I went out of town for a week but my gf continued feeding my baby p's their diet and she told me that they started actin really lazy. When I got home today i noticed the area on the gills that normally start to turn red are yellow. But only the bigger ones. All of my previous piranhas started getting their red bellies about this size. I know i need to do my water change but the ammonia and pH are still looking perfect.

All the threads im reading are saying theyre still pygo natts but theyre "tern" pygo natts. Help! Theyre about two inches TL but look almost exactly like the "ternetzi" on aquascapeonline.com.

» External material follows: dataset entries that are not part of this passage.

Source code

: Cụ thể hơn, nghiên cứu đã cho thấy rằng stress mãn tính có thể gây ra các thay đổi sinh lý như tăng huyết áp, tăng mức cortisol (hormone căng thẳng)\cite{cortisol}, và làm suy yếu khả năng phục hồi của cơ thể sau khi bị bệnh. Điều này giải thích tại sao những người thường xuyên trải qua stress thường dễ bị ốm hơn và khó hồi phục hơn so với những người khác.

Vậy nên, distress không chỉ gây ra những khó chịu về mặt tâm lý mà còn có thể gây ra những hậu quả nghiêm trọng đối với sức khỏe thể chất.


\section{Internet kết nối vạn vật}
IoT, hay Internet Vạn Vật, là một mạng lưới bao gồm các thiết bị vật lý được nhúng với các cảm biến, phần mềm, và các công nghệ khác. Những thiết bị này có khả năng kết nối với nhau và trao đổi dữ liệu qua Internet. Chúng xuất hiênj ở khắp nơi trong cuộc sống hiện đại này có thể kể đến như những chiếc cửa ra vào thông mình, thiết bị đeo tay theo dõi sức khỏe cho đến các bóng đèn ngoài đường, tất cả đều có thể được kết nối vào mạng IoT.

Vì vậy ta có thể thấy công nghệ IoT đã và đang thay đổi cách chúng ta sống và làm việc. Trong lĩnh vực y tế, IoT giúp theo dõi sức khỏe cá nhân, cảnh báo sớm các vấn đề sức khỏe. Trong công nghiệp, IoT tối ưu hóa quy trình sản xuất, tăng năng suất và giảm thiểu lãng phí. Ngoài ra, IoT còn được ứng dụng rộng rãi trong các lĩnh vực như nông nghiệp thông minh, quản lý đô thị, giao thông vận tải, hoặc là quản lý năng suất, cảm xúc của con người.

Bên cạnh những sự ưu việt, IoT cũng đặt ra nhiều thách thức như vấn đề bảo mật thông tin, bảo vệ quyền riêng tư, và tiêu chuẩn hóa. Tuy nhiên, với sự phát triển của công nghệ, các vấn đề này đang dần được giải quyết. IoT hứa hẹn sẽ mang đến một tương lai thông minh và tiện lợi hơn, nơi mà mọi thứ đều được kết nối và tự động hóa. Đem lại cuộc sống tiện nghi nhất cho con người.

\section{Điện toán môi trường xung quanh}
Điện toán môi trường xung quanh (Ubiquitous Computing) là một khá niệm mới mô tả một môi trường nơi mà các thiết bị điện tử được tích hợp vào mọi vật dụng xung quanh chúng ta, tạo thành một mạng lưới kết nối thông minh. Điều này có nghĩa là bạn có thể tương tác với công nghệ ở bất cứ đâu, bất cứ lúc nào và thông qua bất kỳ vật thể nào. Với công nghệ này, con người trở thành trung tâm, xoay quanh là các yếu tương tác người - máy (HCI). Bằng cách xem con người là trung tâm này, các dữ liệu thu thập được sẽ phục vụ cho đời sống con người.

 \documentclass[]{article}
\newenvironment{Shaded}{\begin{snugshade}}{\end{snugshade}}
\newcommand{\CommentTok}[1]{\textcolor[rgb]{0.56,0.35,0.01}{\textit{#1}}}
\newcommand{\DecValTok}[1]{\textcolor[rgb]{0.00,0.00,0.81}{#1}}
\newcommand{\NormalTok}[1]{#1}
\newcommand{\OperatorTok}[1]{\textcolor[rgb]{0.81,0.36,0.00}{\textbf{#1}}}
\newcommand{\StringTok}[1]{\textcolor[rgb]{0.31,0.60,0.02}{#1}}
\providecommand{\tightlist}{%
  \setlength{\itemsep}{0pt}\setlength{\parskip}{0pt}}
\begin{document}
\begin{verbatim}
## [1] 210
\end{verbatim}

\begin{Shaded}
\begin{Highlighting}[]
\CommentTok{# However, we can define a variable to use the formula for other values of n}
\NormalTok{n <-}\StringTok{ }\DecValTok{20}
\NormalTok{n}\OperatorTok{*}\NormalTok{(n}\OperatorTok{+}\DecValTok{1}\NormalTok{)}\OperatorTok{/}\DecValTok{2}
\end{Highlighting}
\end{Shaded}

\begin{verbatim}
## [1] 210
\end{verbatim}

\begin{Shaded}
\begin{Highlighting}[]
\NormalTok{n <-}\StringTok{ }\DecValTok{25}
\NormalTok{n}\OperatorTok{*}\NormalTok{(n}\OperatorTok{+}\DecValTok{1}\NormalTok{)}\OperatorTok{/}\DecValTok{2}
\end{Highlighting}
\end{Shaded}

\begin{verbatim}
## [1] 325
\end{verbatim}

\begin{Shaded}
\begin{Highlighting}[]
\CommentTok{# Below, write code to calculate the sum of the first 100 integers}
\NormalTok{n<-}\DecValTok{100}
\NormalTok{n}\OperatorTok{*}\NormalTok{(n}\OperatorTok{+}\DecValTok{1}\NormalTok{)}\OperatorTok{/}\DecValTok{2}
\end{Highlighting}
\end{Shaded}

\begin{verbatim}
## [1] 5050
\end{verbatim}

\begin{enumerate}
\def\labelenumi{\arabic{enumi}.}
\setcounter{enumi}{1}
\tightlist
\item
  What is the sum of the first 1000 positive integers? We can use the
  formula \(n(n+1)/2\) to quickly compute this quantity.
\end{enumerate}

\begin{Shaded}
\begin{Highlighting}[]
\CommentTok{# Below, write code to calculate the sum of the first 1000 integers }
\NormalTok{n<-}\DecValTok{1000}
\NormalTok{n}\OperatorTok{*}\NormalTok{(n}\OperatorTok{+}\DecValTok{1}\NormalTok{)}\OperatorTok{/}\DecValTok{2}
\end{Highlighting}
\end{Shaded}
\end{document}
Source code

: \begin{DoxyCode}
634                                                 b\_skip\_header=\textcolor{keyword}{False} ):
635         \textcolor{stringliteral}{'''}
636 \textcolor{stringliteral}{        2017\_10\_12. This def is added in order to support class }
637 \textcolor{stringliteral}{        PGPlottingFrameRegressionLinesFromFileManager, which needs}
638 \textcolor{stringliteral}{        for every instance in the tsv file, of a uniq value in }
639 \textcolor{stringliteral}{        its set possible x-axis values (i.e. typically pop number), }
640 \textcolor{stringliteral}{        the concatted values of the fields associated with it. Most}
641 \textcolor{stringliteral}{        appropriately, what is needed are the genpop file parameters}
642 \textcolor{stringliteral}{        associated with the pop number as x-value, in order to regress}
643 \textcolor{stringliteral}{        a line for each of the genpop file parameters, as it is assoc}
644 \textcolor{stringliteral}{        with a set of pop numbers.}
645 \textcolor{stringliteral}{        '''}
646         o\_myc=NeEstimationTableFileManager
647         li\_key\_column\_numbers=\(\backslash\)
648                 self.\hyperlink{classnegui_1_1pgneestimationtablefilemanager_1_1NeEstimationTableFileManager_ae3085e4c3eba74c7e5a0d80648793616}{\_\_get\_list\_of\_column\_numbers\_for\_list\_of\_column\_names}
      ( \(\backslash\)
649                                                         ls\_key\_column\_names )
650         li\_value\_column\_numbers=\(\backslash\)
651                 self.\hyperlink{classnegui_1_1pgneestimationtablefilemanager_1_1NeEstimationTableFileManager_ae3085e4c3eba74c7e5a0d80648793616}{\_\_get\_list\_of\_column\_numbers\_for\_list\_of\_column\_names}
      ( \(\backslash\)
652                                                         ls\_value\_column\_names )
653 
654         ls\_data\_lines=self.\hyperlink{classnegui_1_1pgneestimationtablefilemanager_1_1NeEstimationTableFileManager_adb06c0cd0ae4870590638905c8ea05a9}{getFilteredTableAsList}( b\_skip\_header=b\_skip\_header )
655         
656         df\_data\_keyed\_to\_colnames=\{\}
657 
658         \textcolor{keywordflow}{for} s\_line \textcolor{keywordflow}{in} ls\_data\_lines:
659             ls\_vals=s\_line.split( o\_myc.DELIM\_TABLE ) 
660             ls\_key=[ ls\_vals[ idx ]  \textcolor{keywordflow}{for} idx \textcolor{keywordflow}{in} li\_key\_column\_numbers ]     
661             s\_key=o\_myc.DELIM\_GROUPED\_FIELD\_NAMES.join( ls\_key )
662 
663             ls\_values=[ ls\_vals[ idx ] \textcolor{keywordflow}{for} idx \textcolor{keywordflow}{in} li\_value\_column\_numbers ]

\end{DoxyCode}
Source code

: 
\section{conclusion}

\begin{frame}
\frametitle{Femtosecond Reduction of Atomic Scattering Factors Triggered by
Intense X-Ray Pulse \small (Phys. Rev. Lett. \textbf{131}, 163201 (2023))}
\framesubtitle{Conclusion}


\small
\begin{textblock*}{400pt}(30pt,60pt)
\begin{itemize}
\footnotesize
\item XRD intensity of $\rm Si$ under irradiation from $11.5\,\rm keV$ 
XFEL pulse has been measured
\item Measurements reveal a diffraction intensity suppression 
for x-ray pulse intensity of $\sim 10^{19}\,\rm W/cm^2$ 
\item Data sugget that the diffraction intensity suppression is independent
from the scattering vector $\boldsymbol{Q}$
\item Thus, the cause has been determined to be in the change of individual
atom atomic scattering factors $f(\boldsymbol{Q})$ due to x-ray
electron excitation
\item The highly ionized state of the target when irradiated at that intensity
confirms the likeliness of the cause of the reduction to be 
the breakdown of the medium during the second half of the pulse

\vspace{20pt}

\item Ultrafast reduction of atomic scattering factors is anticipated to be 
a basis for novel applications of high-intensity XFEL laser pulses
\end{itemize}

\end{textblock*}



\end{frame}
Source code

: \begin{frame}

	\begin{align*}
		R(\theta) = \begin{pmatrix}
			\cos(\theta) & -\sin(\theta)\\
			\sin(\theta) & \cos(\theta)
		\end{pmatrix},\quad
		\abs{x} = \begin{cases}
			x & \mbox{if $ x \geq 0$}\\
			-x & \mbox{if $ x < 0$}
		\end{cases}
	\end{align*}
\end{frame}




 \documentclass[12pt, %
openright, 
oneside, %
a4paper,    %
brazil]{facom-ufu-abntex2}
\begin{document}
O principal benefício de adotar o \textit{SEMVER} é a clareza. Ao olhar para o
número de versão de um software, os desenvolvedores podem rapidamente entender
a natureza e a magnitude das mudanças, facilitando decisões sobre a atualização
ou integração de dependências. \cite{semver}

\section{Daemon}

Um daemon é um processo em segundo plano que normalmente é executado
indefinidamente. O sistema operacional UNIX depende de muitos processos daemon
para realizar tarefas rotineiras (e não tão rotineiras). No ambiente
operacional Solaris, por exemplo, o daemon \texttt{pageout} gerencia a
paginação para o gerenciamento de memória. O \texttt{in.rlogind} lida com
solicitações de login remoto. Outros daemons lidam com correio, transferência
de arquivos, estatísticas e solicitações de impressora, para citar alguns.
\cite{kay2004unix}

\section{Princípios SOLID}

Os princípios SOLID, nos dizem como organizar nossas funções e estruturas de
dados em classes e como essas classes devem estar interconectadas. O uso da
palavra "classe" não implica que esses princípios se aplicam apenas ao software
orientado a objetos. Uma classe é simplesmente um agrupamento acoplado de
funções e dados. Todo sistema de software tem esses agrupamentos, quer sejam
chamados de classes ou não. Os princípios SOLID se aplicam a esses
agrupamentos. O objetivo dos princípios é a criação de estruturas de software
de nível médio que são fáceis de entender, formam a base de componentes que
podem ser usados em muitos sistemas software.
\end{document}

Can someone clarify this for me?


----------



## hastatus (Jan 16, 2003)

ScarsandCars said:


> I went out of town for a week but my gf continued feeding my baby p's their diet and she told me that they started actin really lazy. When I got home today i noticed the area on the gills that normally start to turn red are yellow. But only the bigger ones. All of my previous piranhas started getting their red bellies about this size. I know i need to do my water change but the ammonia and pH are still looking perfect.
> 
> All the threads im reading are saying theyre still pygo natts but theyre "tern" pygo natts. Help! Theyre about two inches TL but look almost exactly like the "ternetzi" on aquascapeonline.com.
> 
> Can someone clarify this for me?


What's the question?


----------



## ScarsandCars (Jul 17, 2011)

Whats the differences between a ternetzi and a yellow variant pygo natt? Are they actually red p natts and im doing something wrong to effect their color? Ill try to post pics.


----------



## hastatus (Jan 16, 2003)

ScarsandCars said:


> Whats the differences between a ternetzi and a yellow variant pygo natt? Are they actually red p natts and im doing something wrong to effect their color? Ill try to post pics.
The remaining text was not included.